Je ris. Mon rire ne lui plut pas beaucoup, et le fait que j’aie joui dans sa bouche sans avertissement audible lui plaisait encore moins.

— Ça faisait partie du jeu. Je ne parlais pas, j’écrivais seulement, tapai-je en guise d’excuse. Et c’était vrai : je n’avais pas prononcé un seul mot pendant tout ce temps, fidèle à la règle qu’elle-même avait fixée.

— Quand même, profiter des circonstances comme ça, dit-elle, avant de laisser enfin apparaître le sourire qu’elle retenait depuis un moment. La prochaine fois, je te crache à la figure, je te préviens.

Je restai quelques secondes à regarder l’écran, sentant son regard rivé sur moi. Je recommençai à écrire. Elle lut et lâcha un petit rire.

— Merci de m’avoir inspiré, maman. Tu es ma muse.

Elle se leva à côté de moi et me donna un bref coup de langue sur les lèvres, avec l’intention manifeste de me laisser mon propre goût dans la bouche, comme une petite vengeance. Je sentis le goût salé de mon foutre sur sa langue contre la mienne, et il me resta encore un moment après.

— De rien, dit-elle en quittant la cuisine et en faisant onduler ce cul nu qui me distrait tant. Mais tu me dois une bonne séance de cunnilingus. Et tu vas me la payer avec intérêts, je te connais.

Je restai seul. Ce que j’écris maintenant, elle ne l’a pas encore lu, mais elle le lira, comme elle lit toujours tout ce qui sort d’ici. Je m’étais levé du mauvais pied, de mauvaise humeur, en conflit avec la page blanche, et elle m’avait réparé toute la matinée avant même de prendre son premier café. La bouche pleine de mon lait et les seins à l’air, pour être précis.

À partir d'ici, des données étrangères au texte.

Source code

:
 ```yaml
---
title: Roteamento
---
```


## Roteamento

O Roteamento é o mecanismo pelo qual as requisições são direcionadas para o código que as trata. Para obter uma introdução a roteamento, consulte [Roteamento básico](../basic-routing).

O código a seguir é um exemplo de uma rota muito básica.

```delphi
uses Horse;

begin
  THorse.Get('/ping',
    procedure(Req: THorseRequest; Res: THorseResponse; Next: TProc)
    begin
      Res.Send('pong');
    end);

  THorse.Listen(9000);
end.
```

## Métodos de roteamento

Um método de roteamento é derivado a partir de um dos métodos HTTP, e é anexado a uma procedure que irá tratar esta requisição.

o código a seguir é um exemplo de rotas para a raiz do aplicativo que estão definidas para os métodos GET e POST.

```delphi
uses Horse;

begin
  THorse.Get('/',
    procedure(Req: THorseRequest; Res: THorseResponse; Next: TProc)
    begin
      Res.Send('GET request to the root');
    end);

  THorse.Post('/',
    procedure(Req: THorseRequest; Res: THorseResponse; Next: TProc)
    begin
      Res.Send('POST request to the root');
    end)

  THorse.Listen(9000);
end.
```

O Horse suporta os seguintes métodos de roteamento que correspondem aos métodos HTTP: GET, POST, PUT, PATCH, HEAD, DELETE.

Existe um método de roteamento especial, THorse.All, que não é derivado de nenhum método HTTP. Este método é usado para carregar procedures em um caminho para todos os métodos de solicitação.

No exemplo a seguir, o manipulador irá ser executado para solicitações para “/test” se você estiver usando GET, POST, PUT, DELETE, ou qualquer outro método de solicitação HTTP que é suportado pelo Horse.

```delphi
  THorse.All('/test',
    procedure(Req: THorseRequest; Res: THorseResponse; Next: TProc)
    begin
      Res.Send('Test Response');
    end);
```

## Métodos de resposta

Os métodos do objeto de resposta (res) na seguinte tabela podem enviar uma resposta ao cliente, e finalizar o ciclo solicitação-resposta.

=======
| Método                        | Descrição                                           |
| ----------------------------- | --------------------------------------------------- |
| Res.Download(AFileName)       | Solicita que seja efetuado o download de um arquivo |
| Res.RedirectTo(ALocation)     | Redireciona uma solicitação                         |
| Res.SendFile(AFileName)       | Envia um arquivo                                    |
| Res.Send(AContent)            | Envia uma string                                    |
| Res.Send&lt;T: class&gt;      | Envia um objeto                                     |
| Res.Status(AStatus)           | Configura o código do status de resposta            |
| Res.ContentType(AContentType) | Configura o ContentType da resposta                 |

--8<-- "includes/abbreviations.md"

Et je dois avouer, puisque nous en sommes aux confessions, que c’est la meilleure façon de commencer la journée dont je me souvienne depuis longtemps. La page avait cessé d’être blanche. Et moi, j’avais cessé d’être énervé.

Des bisous du bout des lèvres à ceux qui seront arrivés jusqu’ici. Rien de ce que j’écris n’est mensonge, même si ce n’est pas non plus tout à fait vrai.